Nous utilisons des lampes à iode de gallium (GaI), car elles émettent des rayonnements dans la zone des ultraviolets à ondes courtes – plus précisément entre 200 nm et 300 nm. Il ne s’agit pas seulement de faire sécher l’encre ; il s’agit aussi de modifier le comportement des polymères et des semi-conducteurs au niveau moléculaire.
Le secret réside dans le gaz utilisé. En remplissant ces lampes d’iode de gallium, nous pouvons ajuster le pic d’émission des rayonnements. Résultat : on peut polymériser les matériaux bien plus profondément que ce qui serait possible avec une lampe au mercure ordinaire. L’énergie est mieux concentrée, ce qui permet d’éviter gaspillage de chaleur. Ainsi, la vitesse de production peut augmenter.
Mais attention : les ultraviolets à haute intensité génèrent beaucoup de chaleur. Si vous utilisez un système à haute puissance, il est essentiel de bien gérer la refroidissement. Les éléments de refroidissement doivent être suffisamment grands. Sans un refroidissement adéquat, l’enveloppe en quartz risque de se détériorer prématurément.
Nous utilisons du quartz fusionné de haute pureté pour éviter que le verre ne s’obscurcisse avec le temps – ce que les ingénieurs appellent la solariisation. Mais il est toujours nécessaire de surveiller la température de fonctionnement pour que les lampes durent plus longtemps.

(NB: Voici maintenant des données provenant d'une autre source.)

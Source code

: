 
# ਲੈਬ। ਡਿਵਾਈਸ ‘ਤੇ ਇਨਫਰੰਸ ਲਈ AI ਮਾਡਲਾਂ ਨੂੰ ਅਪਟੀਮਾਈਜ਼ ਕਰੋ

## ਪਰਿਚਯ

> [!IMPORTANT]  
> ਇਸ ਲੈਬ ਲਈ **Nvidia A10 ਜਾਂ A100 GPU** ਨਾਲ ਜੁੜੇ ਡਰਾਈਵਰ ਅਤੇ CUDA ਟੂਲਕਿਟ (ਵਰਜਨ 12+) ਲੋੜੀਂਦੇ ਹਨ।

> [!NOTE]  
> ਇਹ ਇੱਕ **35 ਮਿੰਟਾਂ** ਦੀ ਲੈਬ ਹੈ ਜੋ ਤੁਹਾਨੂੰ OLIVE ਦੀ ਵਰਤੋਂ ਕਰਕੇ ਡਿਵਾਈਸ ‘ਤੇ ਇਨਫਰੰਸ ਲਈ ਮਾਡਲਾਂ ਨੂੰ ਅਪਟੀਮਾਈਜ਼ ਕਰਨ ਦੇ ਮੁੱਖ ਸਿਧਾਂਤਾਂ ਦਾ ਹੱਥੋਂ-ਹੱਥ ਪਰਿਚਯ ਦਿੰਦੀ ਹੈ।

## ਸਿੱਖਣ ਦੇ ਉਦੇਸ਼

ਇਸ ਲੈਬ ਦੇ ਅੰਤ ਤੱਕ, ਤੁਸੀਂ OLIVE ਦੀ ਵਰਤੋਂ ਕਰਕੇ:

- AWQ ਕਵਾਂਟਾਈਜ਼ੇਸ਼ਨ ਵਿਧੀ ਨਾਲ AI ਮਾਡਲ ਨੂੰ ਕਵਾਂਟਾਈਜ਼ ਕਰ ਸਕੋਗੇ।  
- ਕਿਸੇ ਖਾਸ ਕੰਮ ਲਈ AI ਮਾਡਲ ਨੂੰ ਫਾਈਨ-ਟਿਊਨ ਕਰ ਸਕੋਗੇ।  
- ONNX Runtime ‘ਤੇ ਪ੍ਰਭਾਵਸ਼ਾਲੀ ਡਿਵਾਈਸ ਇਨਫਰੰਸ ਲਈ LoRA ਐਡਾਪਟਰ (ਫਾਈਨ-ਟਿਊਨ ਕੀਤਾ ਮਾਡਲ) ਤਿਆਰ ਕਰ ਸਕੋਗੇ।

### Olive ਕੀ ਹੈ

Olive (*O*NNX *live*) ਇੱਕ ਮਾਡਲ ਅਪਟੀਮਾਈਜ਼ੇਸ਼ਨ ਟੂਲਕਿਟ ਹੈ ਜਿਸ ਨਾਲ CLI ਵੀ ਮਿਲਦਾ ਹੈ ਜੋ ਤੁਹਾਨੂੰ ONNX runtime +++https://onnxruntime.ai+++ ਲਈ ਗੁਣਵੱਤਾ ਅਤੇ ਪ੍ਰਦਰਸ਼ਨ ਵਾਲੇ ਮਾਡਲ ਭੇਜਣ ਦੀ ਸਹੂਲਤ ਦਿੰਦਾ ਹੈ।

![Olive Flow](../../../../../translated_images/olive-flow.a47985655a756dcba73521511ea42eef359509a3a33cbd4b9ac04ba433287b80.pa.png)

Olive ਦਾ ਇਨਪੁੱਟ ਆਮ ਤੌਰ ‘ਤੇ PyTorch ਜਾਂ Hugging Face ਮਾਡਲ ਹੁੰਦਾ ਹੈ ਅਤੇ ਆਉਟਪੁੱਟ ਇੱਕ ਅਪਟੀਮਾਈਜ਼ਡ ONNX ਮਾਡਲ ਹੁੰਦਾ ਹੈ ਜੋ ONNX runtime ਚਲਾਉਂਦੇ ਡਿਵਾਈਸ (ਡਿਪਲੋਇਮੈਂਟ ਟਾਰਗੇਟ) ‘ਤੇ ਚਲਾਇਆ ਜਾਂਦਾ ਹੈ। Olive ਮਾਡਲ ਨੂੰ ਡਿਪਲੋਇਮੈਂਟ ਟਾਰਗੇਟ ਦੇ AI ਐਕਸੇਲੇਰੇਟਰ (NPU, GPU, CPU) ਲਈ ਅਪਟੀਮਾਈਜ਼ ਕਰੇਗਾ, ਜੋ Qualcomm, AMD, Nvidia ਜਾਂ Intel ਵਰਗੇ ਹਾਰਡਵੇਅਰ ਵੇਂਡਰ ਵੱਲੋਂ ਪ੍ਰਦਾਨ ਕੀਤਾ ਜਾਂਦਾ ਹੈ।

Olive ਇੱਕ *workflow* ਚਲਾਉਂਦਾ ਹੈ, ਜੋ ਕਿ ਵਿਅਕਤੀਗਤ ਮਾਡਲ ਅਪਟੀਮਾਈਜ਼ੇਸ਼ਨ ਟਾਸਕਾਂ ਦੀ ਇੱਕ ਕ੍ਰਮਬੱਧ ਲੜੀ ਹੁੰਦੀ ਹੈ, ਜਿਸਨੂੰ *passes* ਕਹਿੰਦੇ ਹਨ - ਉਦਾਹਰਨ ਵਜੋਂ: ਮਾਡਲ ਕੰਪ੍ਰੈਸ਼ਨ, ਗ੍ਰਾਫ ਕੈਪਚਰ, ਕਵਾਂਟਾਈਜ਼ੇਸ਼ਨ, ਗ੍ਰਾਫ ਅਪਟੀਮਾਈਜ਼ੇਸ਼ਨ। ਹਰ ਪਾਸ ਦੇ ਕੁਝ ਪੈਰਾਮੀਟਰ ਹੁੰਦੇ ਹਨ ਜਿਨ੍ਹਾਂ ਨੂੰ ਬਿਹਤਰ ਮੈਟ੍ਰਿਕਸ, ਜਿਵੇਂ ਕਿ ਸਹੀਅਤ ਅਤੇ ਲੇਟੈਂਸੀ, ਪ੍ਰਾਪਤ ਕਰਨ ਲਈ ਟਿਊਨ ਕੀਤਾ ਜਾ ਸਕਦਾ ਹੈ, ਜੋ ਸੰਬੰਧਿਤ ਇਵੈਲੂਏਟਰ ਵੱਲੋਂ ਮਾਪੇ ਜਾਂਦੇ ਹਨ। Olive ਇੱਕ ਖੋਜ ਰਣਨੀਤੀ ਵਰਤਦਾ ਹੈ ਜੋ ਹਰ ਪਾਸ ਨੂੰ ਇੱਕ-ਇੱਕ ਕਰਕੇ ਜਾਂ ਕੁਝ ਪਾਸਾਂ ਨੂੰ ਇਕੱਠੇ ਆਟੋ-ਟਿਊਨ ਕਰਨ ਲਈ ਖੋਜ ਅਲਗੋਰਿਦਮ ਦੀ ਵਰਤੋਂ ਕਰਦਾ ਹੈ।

** rendre les systèmes plus intelligents**
Dans un système moderne, on ne devrait pas se contenter d’allumer ou d’éteindre simplement l’appareil. C’est trop simple. Nous connectons ces lampes à des sources d’énergie précises, afin de pouvoir ajuster leur intensité en fonction des données fournies par les capteurs. On peut également les connecter directement au contrôleur logique programmable pour ajuster la dose d’UV en fonction de la vitesse de rotation de la bande transporteuse. C’est vraiment utile : cela permet d’éviter un polymérisation excessive, ce qui est généralement la cause pour laquelle les pièces deviennent fragiles ou prennent une teinte jaune désagréable.
Un conseil : lorsque vous installez ces lampes dans votre ligne de production, n’oubliez pas que vous gérez une réaction chimique, et non simplement une source de lumière.
La sécurité avant tout. Les UV-C sont très dangereux s’ils atteignent la peau ou les yeux. Gardez tout dans des boîtiers fermés, afin de protéger les opérateurs et le matériel.